Una esencia agradecida

heart-1318850Por: Alba Llanes Labrada

La ingratitud forma parte intrínseca de nuestra naturaleza pecaminosa. Surge ella de nuestra inconformidad, de nuestra insatisfacción, de nuestra deslealtad y, en última instancia, de nuestro egocentrismo. La gratitud, por su parte, es un sentimiento que, como señala el Diccionario de la Real Academia de la Lengua Española, “nos obliga a estimar el beneficio o favor que se nos ha hecho o ha querido hacer, y a corresponder a él de alguna manera”.

Dios, que conoce nuestro corazón, y que trabaja en nuestras vidas, para formar la imagen de Cristo en nosotros, nos ha dado mandamientos, órdenes concretas y específicas con respecto a la gratitud y el agradecimiento. Agradecer, ser agradecidos, emana directamente de la voluntad del Señor para con nosotros. Esto es lo primero que salta a la vista cuando, en 1 Tesalonicenses 5:18, leemos: “Dad gracias a Dios en todo, porque esta es la voluntad de Dios para con vosotros en Cristo Jesús”. Forma parte de Su proyecto de vida para cada uno de sus hijos, de Su plan maestro para la conformación de la imagen de Cristo en nuestras vidas.

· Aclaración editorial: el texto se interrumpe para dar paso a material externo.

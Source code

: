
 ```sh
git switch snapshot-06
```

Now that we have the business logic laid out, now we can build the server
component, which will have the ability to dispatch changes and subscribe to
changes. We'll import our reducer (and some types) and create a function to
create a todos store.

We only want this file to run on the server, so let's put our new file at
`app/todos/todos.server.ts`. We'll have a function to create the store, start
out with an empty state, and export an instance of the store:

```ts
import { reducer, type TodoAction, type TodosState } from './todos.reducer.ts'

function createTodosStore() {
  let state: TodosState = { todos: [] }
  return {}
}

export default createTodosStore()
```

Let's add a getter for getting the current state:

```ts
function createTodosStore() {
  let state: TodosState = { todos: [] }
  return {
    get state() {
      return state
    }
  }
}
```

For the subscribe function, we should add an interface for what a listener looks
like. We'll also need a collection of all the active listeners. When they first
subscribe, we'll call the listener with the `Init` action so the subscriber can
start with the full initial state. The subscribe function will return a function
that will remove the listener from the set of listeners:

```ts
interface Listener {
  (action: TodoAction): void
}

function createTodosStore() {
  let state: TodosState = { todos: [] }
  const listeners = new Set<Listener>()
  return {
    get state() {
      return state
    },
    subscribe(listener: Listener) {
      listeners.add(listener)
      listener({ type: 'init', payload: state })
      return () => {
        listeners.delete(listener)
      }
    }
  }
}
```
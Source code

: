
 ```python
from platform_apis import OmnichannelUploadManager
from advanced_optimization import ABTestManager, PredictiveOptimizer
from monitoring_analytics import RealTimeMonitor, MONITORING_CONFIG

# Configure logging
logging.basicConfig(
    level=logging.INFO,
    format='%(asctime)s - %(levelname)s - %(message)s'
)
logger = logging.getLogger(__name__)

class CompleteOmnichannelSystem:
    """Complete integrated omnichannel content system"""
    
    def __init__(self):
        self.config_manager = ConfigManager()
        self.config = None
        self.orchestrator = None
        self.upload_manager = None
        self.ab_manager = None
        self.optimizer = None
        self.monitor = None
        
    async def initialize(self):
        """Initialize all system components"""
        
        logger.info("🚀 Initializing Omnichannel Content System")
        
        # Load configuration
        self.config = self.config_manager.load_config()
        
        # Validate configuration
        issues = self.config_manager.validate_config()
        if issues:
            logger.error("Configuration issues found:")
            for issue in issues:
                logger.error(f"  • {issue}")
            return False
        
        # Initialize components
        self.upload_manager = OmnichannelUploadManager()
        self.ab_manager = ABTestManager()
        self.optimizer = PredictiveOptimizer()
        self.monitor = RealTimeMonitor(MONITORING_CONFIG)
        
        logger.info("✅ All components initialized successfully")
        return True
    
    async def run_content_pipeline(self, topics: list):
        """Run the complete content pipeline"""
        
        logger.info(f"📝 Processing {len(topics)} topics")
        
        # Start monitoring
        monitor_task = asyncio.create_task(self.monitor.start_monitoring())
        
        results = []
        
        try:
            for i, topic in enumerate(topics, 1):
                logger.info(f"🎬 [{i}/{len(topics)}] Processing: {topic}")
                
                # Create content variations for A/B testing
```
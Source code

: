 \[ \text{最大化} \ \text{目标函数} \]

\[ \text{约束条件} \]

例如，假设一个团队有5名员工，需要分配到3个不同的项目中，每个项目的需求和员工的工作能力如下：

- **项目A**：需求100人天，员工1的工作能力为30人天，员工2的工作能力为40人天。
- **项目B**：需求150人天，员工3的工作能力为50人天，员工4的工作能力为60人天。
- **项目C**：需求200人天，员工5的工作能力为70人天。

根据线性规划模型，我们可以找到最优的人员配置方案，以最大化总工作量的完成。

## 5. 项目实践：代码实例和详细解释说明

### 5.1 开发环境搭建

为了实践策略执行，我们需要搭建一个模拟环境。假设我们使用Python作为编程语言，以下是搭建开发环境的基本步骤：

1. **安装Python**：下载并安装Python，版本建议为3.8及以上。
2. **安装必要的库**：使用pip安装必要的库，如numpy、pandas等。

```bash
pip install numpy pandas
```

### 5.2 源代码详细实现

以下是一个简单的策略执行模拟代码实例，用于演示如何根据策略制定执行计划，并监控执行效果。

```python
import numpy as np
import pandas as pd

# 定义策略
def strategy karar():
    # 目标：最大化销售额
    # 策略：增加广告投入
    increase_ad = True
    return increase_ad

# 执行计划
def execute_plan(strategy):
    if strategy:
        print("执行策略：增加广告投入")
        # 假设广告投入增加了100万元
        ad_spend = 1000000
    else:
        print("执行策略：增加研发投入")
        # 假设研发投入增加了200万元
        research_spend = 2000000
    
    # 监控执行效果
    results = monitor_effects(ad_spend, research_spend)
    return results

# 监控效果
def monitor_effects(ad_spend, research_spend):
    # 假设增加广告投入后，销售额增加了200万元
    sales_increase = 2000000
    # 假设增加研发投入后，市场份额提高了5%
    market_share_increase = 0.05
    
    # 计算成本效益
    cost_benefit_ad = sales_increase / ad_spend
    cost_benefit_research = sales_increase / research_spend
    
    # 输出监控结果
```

El segundo punto importante que encontramos en este versículo es el mandato específico traducido como “Dad gracias”. En el griego, el verbo es eujaristeo. Tiene dos significados básicos: primero, “ser agradecido”; segundo, “expresar gratitud, dar gracias”. La primera definición apunta a la esencia del sujeto; la segundo, a la acción. Por su significado, puede ser tomado como un verbo de esencia y de acción. Eujaristeo señala simultáneamente a la persona cuya esencia es agradecida y, al mismo tiempo, a la acción que realiza esa persona, y que emana de esa esencia. Traducido primariamente, sin entrar en un análisis gramatical más profundo, podemos leer: “Sed agradecidos” y “Expresad gratitud” o “Dad gracias”.

Ahora bien, el verbo aparece en modo imperativo, señalando así la calidad de mandato de las palabras que se están escribiendo. Es un imperativo de la voz activa, lo que significa que la acción que se ordena es impuesta desde el exterior y debe ser obedecida sin excusas ni pretextos. Desde el punto de vista de este pasaje, “Dar gracias en todo” no es una opción para los hijos de Dios, sino una orden ineludible. Se añade también otra cuestión gramatical sumamente interesante: el tiempo usado es el presente, lo que indica una acción continua e ininterrumpida. A la luz de lo analizado, el versículo debe leerse: “Sed agradecidos continuamente” y “Estad dando gracias continuamente en todo” o “Dad gracias continuamente en todo”.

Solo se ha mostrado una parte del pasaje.